Of Conscience and Rights

Yesterday, Dr. Sephora Tang, a young psychiatrist plying her trade in Ottawa, whom I happen to know, was on the CBC’s Ontario Today defending conscience rights of physicians, especially in the face of the euphemistic ‘medical assistance in dying’ laws forcing them to participate in euthanasia.  Doctors are fighting an uphill battle, as they are fully funded by the government, and he who pays the bills calls the shots.  But natural law still trumps, including the right not the cooperate in violations of said natural law.

And speaking of violations of natural law, you must read this obituary by Mark Steyn after the death of one of the many nigh-uncountable ‘crown princes’ of the House of Saud, whence the name ‘Saudi Arabia’ derives, Prince Abdul-Rahman bin Abdulaziz al Saud. God rest his soul, and I hope he found the mercy of God as he passed into eternity, but Steyn’s eye-opening account provides a window into certain variations of the Islamic mind and custom, not least in the realm of family and conjugal life, which cannot provide the basis for any healthy notion of culture.  As Pope John Paul II said so truly and prophetically, as the family goes, so goes society.  And society is, well, going.

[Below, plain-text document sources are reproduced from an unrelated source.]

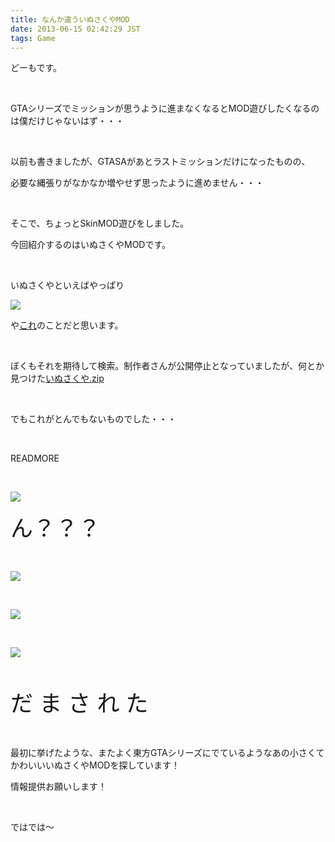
 ```yaml
---
title: なんか違ういぬさくやMOD
date: 2013-06-15 02:42:29 JST
tags: Game
---
```

<p>どーもです。</p>
<p>&nbsp;</p>
<p>GTAシリーズでミッションが思うように進まなくなるとMOD遊びしたくなるのは僕だけじゃないはず・・・</p>
<p>&nbsp;</p>
<p>以前も書きましたが、GTASAがあとラストミッションだけになったものの、</p>
<p>必要な縄張りがなかなか増やせず思ったように進めません・・・</p>
<p>&nbsp;</p>
<p>そこで、ちょっとSkinMOD遊びをしました。</p>
<p>今回紹介するのはいぬさくやMODです。</p>
<p>&nbsp;</p>
<p>いぬさくやといえばやっぱり</p>
<p><img src="https://lh5.googleusercontent.com/-7_sj5Y4braQ/UbtTgsXzecI/AAAAAAAACPM/_M2X3Qn5nz0/s640/Untitled.png" /></p>
<p>や<a href="http://dic.pixiv.net/a/%E3%81%84%E3%81%AC%E3%81%95%E3%81%8F%E3%82%84">これ</a>のことだと思います。</p>
<p>&nbsp;</p>
<p>ぼくもそれを期待して検索。制作者さんが公開停止となっていましたが、何とか見つけた<a href="http://ux.getuploader.com/gta_308/download/34/%E3%81%84%E3%81%AC%E3%81%95%E3%81%8F%E3%82%84.zip">いぬさくや.zip</a></p>
<p>&nbsp;</p>
<p>でもこれがとんでもないものでした・・・</p>
<p>&nbsp;</p>
READMORE
<p>&nbsp;</p>
<p><img src="https://lh4.googleusercontent.com/-cYuhqBK_kyU/UbtT8oH6LgI/AAAAAAAACPk/L5ufdPhqRbs/s640/gta_sa%25202013-06-15%252002-22-54-22.png" /></p>
<p><span style="font-size:36px;">ん？？？</span></p>
<p>&nbsp;</p>
<p><img src="https://lh6.googleusercontent.com/-dFyBMkE11wo/UbtT2jlImXI/AAAAAAAACPU/CGvRpk-YDL0/s640/gta_sa%25202013-06-15%252002-23-01-99.png" /></p>
<p>&nbsp;</p>
<p><img src="https://lh3.googleusercontent.com/-oyo5Wpeyuwk/UbtT8bdqggI/AAAAAAAACPg/zgnmaiEKr88/s640/gta_sa%25202013-06-15%252002-23-12-18.png" /></p>
<p>&nbsp;</p>
<p><img src="https://lh5.googleusercontent.com/-hf7sRU95SVg/UbtUIFEh7_I/AAAAAAAACP0/J_J7TzI39SE/s640/gta_sa%25202013-06-15%252002-23-39-64.png" /></p>
<p>&nbsp;</p>
<p><span style="font-size:36px;">だ ま さ れ た</span></p>
<p>&nbsp;</p>
<p>最初に挙げたような、またよく東方GTAシリーズにでているようなあの小さくてかわいいいぬさくやMODを探しています！</p>
<p>情報提供お願いします！</p>
<p>&nbsp;</p>
<p>ではでは～</p>
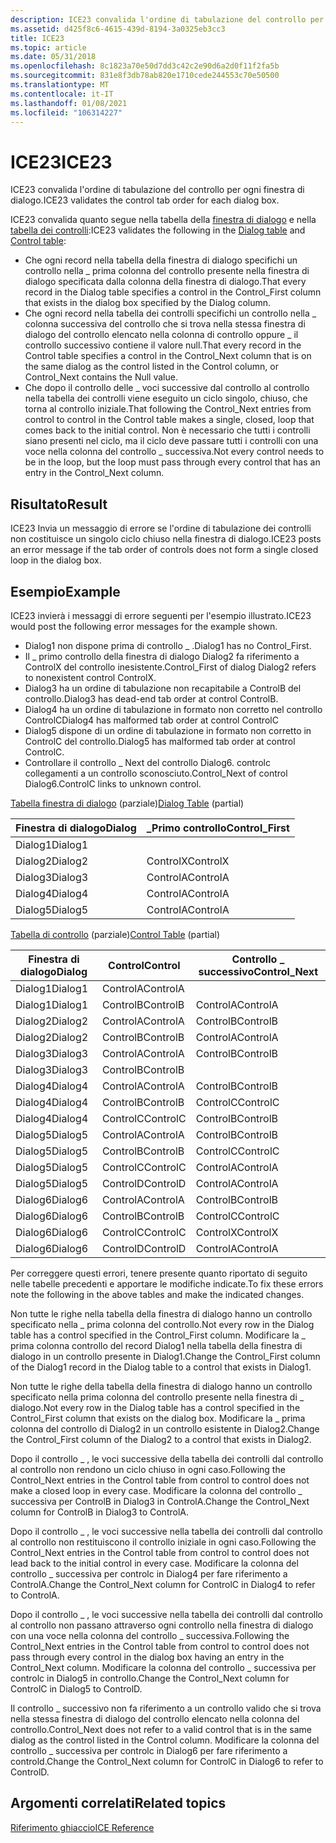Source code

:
 ```yaml
---
description: ICE23 convalida l'ordine di tabulazione del controllo per ogni finestra di dialogo.
ms.assetid: d425f8c6-4615-439d-8194-3a0325eb3cc3
title: ICE23
ms.topic: article
ms.date: 05/31/2018
ms.openlocfilehash: 8c1823a70e50d7dd3c42c2e90d6a2d0f11f2fa5b
ms.sourcegitcommit: 831e8f3db78ab820e1710cede244553c70e50500
ms.translationtype: MT
ms.contentlocale: it-IT
ms.lasthandoff: 01/08/2021
ms.locfileid: "106314227"
---
```

# <a name="ice23"></a><span data-ttu-id="9107d-103">ICE23</span><span class="sxs-lookup"><span data-stu-id="9107d-103">ICE23</span></span>

<span data-ttu-id="9107d-104">ICE23 convalida l'ordine di tabulazione del controllo per ogni finestra di dialogo.</span><span class="sxs-lookup"><span data-stu-id="9107d-104">ICE23 validates the control tab order for each dialog box.</span></span>

<span data-ttu-id="9107d-105">ICE23 convalida quanto segue nella tabella della [finestra di dialogo](dialog-table.md) e nella [tabella dei controlli](control-table.md):</span><span class="sxs-lookup"><span data-stu-id="9107d-105">ICE23 validates the following in the [Dialog table](dialog-table.md) and [Control table](control-table.md):</span></span>

-   <span data-ttu-id="9107d-106">Che ogni record nella tabella della finestra di dialogo specifichi un controllo nella \_ prima colonna del controllo presente nella finestra di dialogo specificata dalla colonna della finestra di dialogo.</span><span class="sxs-lookup"><span data-stu-id="9107d-106">That every record in the Dialog table specifies a control in the Control\_First column that exists in the dialog box specified by the Dialog column.</span></span>
-   <span data-ttu-id="9107d-107">Che ogni record nella tabella dei controlli specifichi un controllo nella \_ colonna successiva del controllo che si trova nella stessa finestra di dialogo del controllo elencato nella colonna di controllo oppure \_ il controllo successivo contiene il valore null.</span><span class="sxs-lookup"><span data-stu-id="9107d-107">That every record in the Control table specifies a control in the Control\_Next column that is on the same dialog as the control listed in the Control column, or Control\_Next contains the Null value.</span></span>
-   <span data-ttu-id="9107d-108">Che dopo il controllo delle \_ voci successive dal controllo al controllo nella tabella dei controlli viene eseguito un ciclo singolo, chiuso, che torna al controllo iniziale.</span><span class="sxs-lookup"><span data-stu-id="9107d-108">That following the Control\_Next entries from control to control in the Control table makes a single, closed, loop that comes back to the initial control.</span></span> <span data-ttu-id="9107d-109">Non è necessario che tutti i controlli siano presenti nel ciclo, ma il ciclo deve passare tutti i controlli con una voce nella colonna del controllo \_ successiva.</span><span class="sxs-lookup"><span data-stu-id="9107d-109">Not every control needs to be in the loop, but the loop must pass through every control that has an entry in the Control\_Next column.</span></span>

## <a name="result"></a><span data-ttu-id="9107d-110">Risultato</span><span class="sxs-lookup"><span data-stu-id="9107d-110">Result</span></span>

<span data-ttu-id="9107d-111">ICE23 Invia un messaggio di errore se l'ordine di tabulazione dei controlli non costituisce un singolo ciclo chiuso nella finestra di dialogo.</span><span class="sxs-lookup"><span data-stu-id="9107d-111">ICE23 posts an error message if the tab order of controls does not form a single closed loop in the dialog box.</span></span>

## <a name="example"></a><span data-ttu-id="9107d-112">Esempio</span><span class="sxs-lookup"><span data-stu-id="9107d-112">Example</span></span>

<span data-ttu-id="9107d-113">ICE23 invierà i messaggi di errore seguenti per l'esempio illustrato.</span><span class="sxs-lookup"><span data-stu-id="9107d-113">ICE23 would post the following error messages for the example shown.</span></span>

-   <span data-ttu-id="9107d-114">Dialog1 non dispone prima di controllo \_ .</span><span class="sxs-lookup"><span data-stu-id="9107d-114">Dialog1 has no Control\_First.</span></span>
-   <span data-ttu-id="9107d-115">Il \_ primo controllo della finestra di dialogo Dialog2 fa riferimento a ControlX del controllo inesistente.</span><span class="sxs-lookup"><span data-stu-id="9107d-115">Control\_First of dialog Dialog2 refers to nonexistent control ControlX.</span></span>
-   <span data-ttu-id="9107d-116">Dialog3 ha un ordine di tabulazione non recapitabile a ControlB del controllo.</span><span class="sxs-lookup"><span data-stu-id="9107d-116">Dialog3 has dead-end tab order at control ControlB.</span></span>
-   <span data-ttu-id="9107d-117">Dialog4 ha un ordine di tabulazione in formato non corretto nel controllo ControlC</span><span class="sxs-lookup"><span data-stu-id="9107d-117">Dialog4 has malformed tab order at control ControlC</span></span>
-   <span data-ttu-id="9107d-118">Dialog5 dispone di un ordine di tabulazione in formato non corretto in ControlC del controllo.</span><span class="sxs-lookup"><span data-stu-id="9107d-118">Dialog5 has malformed tab order at control ControlC.</span></span>
-   <span data-ttu-id="9107d-119">Controllare il controllo \_ Next del controllo Dialog6. controlc collegamenti a un controllo sconosciuto.</span><span class="sxs-lookup"><span data-stu-id="9107d-119">Control\_Next of control Dialog6.ControlC links to unknown control.</span></span>

<span data-ttu-id="9107d-120">[Tabella finestra di dialogo](dialog-table.md) (parziale)</span><span class="sxs-lookup"><span data-stu-id="9107d-120">[Dialog Table](dialog-table.md) (partial)</span></span>



| <span data-ttu-id="9107d-121">Finestra di dialogo</span><span class="sxs-lookup"><span data-stu-id="9107d-121">Dialog</span></span>  | <span data-ttu-id="9107d-122">\_Primo controllo</span><span class="sxs-lookup"><span data-stu-id="9107d-122">Control\_First</span></span> |
|---------|----------------|
| <span data-ttu-id="9107d-123">Dialog1</span><span class="sxs-lookup"><span data-stu-id="9107d-123">Dialog1</span></span> |                |
| <span data-ttu-id="9107d-124">Dialog2</span><span class="sxs-lookup"><span data-stu-id="9107d-124">Dialog2</span></span> | <span data-ttu-id="9107d-125">ControlX</span><span class="sxs-lookup"><span data-stu-id="9107d-125">ControlX</span></span>       |
| <span data-ttu-id="9107d-126">Dialog3</span><span class="sxs-lookup"><span data-stu-id="9107d-126">Dialog3</span></span> | <span data-ttu-id="9107d-127">ControlA</span><span class="sxs-lookup"><span data-stu-id="9107d-127">ControlA</span></span>       |
| <span data-ttu-id="9107d-128">Dialog4</span><span class="sxs-lookup"><span data-stu-id="9107d-128">Dialog4</span></span> | <span data-ttu-id="9107d-129">ControlA</span><span class="sxs-lookup"><span data-stu-id="9107d-129">ControlA</span></span>       |
| <span data-ttu-id="9107d-130">Dialog5</span><span class="sxs-lookup"><span data-stu-id="9107d-130">Dialog5</span></span> | <span data-ttu-id="9107d-131">ControlA</span><span class="sxs-lookup"><span data-stu-id="9107d-131">ControlA</span></span>       |



 

<span data-ttu-id="9107d-132">[Tabella di controllo](control-table.md) (parziale)</span><span class="sxs-lookup"><span data-stu-id="9107d-132">[Control Table](control-table.md) (partial)</span></span>



| <span data-ttu-id="9107d-133">Finestra di dialogo</span><span class="sxs-lookup"><span data-stu-id="9107d-133">Dialog</span></span>  | <span data-ttu-id="9107d-134">Control</span><span class="sxs-lookup"><span data-stu-id="9107d-134">Control</span></span>  | <span data-ttu-id="9107d-135">Controllo \_ successivo</span><span class="sxs-lookup"><span data-stu-id="9107d-135">Control\_Next</span></span> |
|---------|----------|---------------|
| <span data-ttu-id="9107d-136">Dialog1</span><span class="sxs-lookup"><span data-stu-id="9107d-136">Dialog1</span></span> | <span data-ttu-id="9107d-137">ControlA</span><span class="sxs-lookup"><span data-stu-id="9107d-137">ControlA</span></span> |               |
| <span data-ttu-id="9107d-138">Dialog1</span><span class="sxs-lookup"><span data-stu-id="9107d-138">Dialog1</span></span> | <span data-ttu-id="9107d-139">ControlB</span><span class="sxs-lookup"><span data-stu-id="9107d-139">ControlB</span></span> | <span data-ttu-id="9107d-140">ControlA</span><span class="sxs-lookup"><span data-stu-id="9107d-140">ControlA</span></span>      |
| <span data-ttu-id="9107d-141">Dialog2</span><span class="sxs-lookup"><span data-stu-id="9107d-141">Dialog2</span></span> | <span data-ttu-id="9107d-142">ControlA</span><span class="sxs-lookup"><span data-stu-id="9107d-142">ControlA</span></span> | <span data-ttu-id="9107d-143">ControlB</span><span class="sxs-lookup"><span data-stu-id="9107d-143">ControlB</span></span>      |
| <span data-ttu-id="9107d-144">Dialog2</span><span class="sxs-lookup"><span data-stu-id="9107d-144">Dialog2</span></span> | <span data-ttu-id="9107d-145">ControlB</span><span class="sxs-lookup"><span data-stu-id="9107d-145">ControlB</span></span> | <span data-ttu-id="9107d-146">ControlA</span><span class="sxs-lookup"><span data-stu-id="9107d-146">ControlA</span></span>      |
| <span data-ttu-id="9107d-147">Dialog3</span><span class="sxs-lookup"><span data-stu-id="9107d-147">Dialog3</span></span> | <span data-ttu-id="9107d-148">ControlA</span><span class="sxs-lookup"><span data-stu-id="9107d-148">ControlA</span></span> | <span data-ttu-id="9107d-149">ControlB</span><span class="sxs-lookup"><span data-stu-id="9107d-149">ControlB</span></span>      |
| <span data-ttu-id="9107d-150">Dialog3</span><span class="sxs-lookup"><span data-stu-id="9107d-150">Dialog3</span></span> | <span data-ttu-id="9107d-151">ControlB</span><span class="sxs-lookup"><span data-stu-id="9107d-151">ControlB</span></span> |               |
| <span data-ttu-id="9107d-152">Dialog4</span><span class="sxs-lookup"><span data-stu-id="9107d-152">Dialog4</span></span> | <span data-ttu-id="9107d-153">ControlA</span><span class="sxs-lookup"><span data-stu-id="9107d-153">ControlA</span></span> | <span data-ttu-id="9107d-154">ControlB</span><span class="sxs-lookup"><span data-stu-id="9107d-154">ControlB</span></span>      |
| <span data-ttu-id="9107d-155">Dialog4</span><span class="sxs-lookup"><span data-stu-id="9107d-155">Dialog4</span></span> | <span data-ttu-id="9107d-156">ControlB</span><span class="sxs-lookup"><span data-stu-id="9107d-156">ControlB</span></span> | <span data-ttu-id="9107d-157">ControlC</span><span class="sxs-lookup"><span data-stu-id="9107d-157">ControlC</span></span>      |
| <span data-ttu-id="9107d-158">Dialog4</span><span class="sxs-lookup"><span data-stu-id="9107d-158">Dialog4</span></span> | <span data-ttu-id="9107d-159">ControlC</span><span class="sxs-lookup"><span data-stu-id="9107d-159">ControlC</span></span> | <span data-ttu-id="9107d-160">ControlB</span><span class="sxs-lookup"><span data-stu-id="9107d-160">ControlB</span></span>      |
| <span data-ttu-id="9107d-161">Dialog5</span><span class="sxs-lookup"><span data-stu-id="9107d-161">Dialog5</span></span> | <span data-ttu-id="9107d-162">ControlA</span><span class="sxs-lookup"><span data-stu-id="9107d-162">ControlA</span></span> | <span data-ttu-id="9107d-163">ControlB</span><span class="sxs-lookup"><span data-stu-id="9107d-163">ControlB</span></span>      |
| <span data-ttu-id="9107d-164">Dialog5</span><span class="sxs-lookup"><span data-stu-id="9107d-164">Dialog5</span></span> | <span data-ttu-id="9107d-165">ControlB</span><span class="sxs-lookup"><span data-stu-id="9107d-165">ControlB</span></span> | <span data-ttu-id="9107d-166">ControlC</span><span class="sxs-lookup"><span data-stu-id="9107d-166">ControlC</span></span>      |
| <span data-ttu-id="9107d-167">Dialog5</span><span class="sxs-lookup"><span data-stu-id="9107d-167">Dialog5</span></span> | <span data-ttu-id="9107d-168">ControlC</span><span class="sxs-lookup"><span data-stu-id="9107d-168">ControlC</span></span> | <span data-ttu-id="9107d-169">ControlA</span><span class="sxs-lookup"><span data-stu-id="9107d-169">ControlA</span></span>      |
| <span data-ttu-id="9107d-170">Dialog5</span><span class="sxs-lookup"><span data-stu-id="9107d-170">Dialog5</span></span> | <span data-ttu-id="9107d-171">ControlD</span><span class="sxs-lookup"><span data-stu-id="9107d-171">ControlD</span></span> | <span data-ttu-id="9107d-172">ControlA</span><span class="sxs-lookup"><span data-stu-id="9107d-172">ControlA</span></span>      |
| <span data-ttu-id="9107d-173">Dialog6</span><span class="sxs-lookup"><span data-stu-id="9107d-173">Dialog6</span></span> | <span data-ttu-id="9107d-174">ControlA</span><span class="sxs-lookup"><span data-stu-id="9107d-174">ControlA</span></span> | <span data-ttu-id="9107d-175">ControlB</span><span class="sxs-lookup"><span data-stu-id="9107d-175">ControlB</span></span>      |
| <span data-ttu-id="9107d-176">Dialog6</span><span class="sxs-lookup"><span data-stu-id="9107d-176">Dialog6</span></span> | <span data-ttu-id="9107d-177">ControlB</span><span class="sxs-lookup"><span data-stu-id="9107d-177">ControlB</span></span> | <span data-ttu-id="9107d-178">ControlC</span><span class="sxs-lookup"><span data-stu-id="9107d-178">ControlC</span></span>      |
| <span data-ttu-id="9107d-179">Dialog6</span><span class="sxs-lookup"><span data-stu-id="9107d-179">Dialog6</span></span> | <span data-ttu-id="9107d-180">ControlC</span><span class="sxs-lookup"><span data-stu-id="9107d-180">ControlC</span></span> | <span data-ttu-id="9107d-181">ControlX</span><span class="sxs-lookup"><span data-stu-id="9107d-181">ControlX</span></span>      |
| <span data-ttu-id="9107d-182">Dialog6</span><span class="sxs-lookup"><span data-stu-id="9107d-182">Dialog6</span></span> | <span data-ttu-id="9107d-183">ControlD</span><span class="sxs-lookup"><span data-stu-id="9107d-183">ControlD</span></span> | <span data-ttu-id="9107d-184">ControlA</span><span class="sxs-lookup"><span data-stu-id="9107d-184">ControlA</span></span>      |



 

<span data-ttu-id="9107d-185">Per correggere questi errori, tenere presente quanto riportato di seguito nelle tabelle precedenti e apportare le modifiche indicate.</span><span class="sxs-lookup"><span data-stu-id="9107d-185">To fix these errors note the following in the above tables and make the indicated changes.</span></span>

<span data-ttu-id="9107d-186">Non tutte le righe nella tabella della finestra di dialogo hanno un controllo specificato nella \_ prima colonna del controllo.</span><span class="sxs-lookup"><span data-stu-id="9107d-186">Not every row in the Dialog table has a control specified in the Control\_First column.</span></span> <span data-ttu-id="9107d-187">Modificare la \_ prima colonna controllo del record Dialog1 nella tabella della finestra di dialogo in un controllo presente in Dialog1.</span><span class="sxs-lookup"><span data-stu-id="9107d-187">Change the Control\_First column of the Dialog1 record in the Dialog table to a control that exists in Dialog1.</span></span>

<span data-ttu-id="9107d-188">Non tutte le righe della tabella della finestra di dialogo hanno un controllo specificato nella prima colonna del controllo presente nella finestra di \_ dialogo.</span><span class="sxs-lookup"><span data-stu-id="9107d-188">Not every row in the Dialog table has a control specified in the Control\_First column that exists on the dialog box.</span></span> <span data-ttu-id="9107d-189">Modificare la \_ prima colonna del controllo di Dialog2 in un controllo esistente in Dialog2.</span><span class="sxs-lookup"><span data-stu-id="9107d-189">Change the Control\_First column of the Dialog2 to a control that exists in Dialog2.</span></span>

<span data-ttu-id="9107d-190">Dopo il controllo \_ , le voci successive della tabella dei controlli dal controllo al controllo non rendono un ciclo chiuso in ogni caso.</span><span class="sxs-lookup"><span data-stu-id="9107d-190">Following the Control\_Next entries in the Control table from control to control does not make a closed loop in every case.</span></span> <span data-ttu-id="9107d-191">Modificare la colonna del controllo \_ successiva per ControlB in Dialog3 in ControlA.</span><span class="sxs-lookup"><span data-stu-id="9107d-191">Change the Control\_Next column for ControlB in Dialog3 to ControlA.</span></span>

<span data-ttu-id="9107d-192">Dopo il controllo \_ , le voci successive nella tabella dei controlli dal controllo al controllo non restituiscono il controllo iniziale in ogni caso.</span><span class="sxs-lookup"><span data-stu-id="9107d-192">Following the Control\_Next entries in the Control table from control to control does not lead back to the initial control in every case.</span></span> <span data-ttu-id="9107d-193">Modificare la colonna del controllo \_ successiva per controlc in Dialog4 per fare riferimento a ControlA.</span><span class="sxs-lookup"><span data-stu-id="9107d-193">Change the Control\_Next column for ControlC in Dialog4 to refer to ControlA.</span></span>

<span data-ttu-id="9107d-194">Dopo il controllo \_ , le voci successive nella tabella dei controlli dal controllo al controllo non passano attraverso ogni controllo nella finestra di dialogo con una voce nella colonna del controllo \_ successiva.</span><span class="sxs-lookup"><span data-stu-id="9107d-194">Following the Control\_Next entries in the Control table from control to control does not pass through every control in the dialog box having an entry in the Control\_Next column.</span></span> <span data-ttu-id="9107d-195">Modificare la colonna del controllo \_ successiva per controlc in Dialog5 in controllo.</span><span class="sxs-lookup"><span data-stu-id="9107d-195">Change the Control\_Next column for ControlC in Dialog5 to ControlD.</span></span>

<span data-ttu-id="9107d-196">Il controllo \_ successivo non fa riferimento a un controllo valido che si trova nella stessa finestra di dialogo del controllo elencato nella colonna del controllo.</span><span class="sxs-lookup"><span data-stu-id="9107d-196">Control\_Next does not refer to a valid control that is in the same dialog as the control listed in the Control column.</span></span> <span data-ttu-id="9107d-197">Modificare la colonna del controllo \_ successiva per controlc in Dialog6 per fare riferimento a controld.</span><span class="sxs-lookup"><span data-stu-id="9107d-197">Change the Control\_Next column for ControlC in Dialog6 to refer to ControlD.</span></span>

## <a name="related-topics"></a><span data-ttu-id="9107d-198">Argomenti correlati</span><span class="sxs-lookup"><span data-stu-id="9107d-198">Related topics</span></span>

<dl> <dt>

[<span data-ttu-id="9107d-199">Riferimento ghiaccio</span><span class="sxs-lookup"><span data-stu-id="9107d-199">ICE Reference</span></span>](ice-reference.md)
</dt> </dl>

On that note, I will have more to write on the transgender issue, which is washing like a bizarre, insane, psychologically unhinged tsunami over the minds of our the people of our time.  From ‘girls’ who are boys blowing away the female competition at track meets, to ‘Caitlin’ Jenner now applying for a Senate seat, and now ‘women’ who are really ‘transgender men’ joining the elite special forces of the United States.  I suppose the insanity will meet reality at some point, but the collision may not be all that pleasant.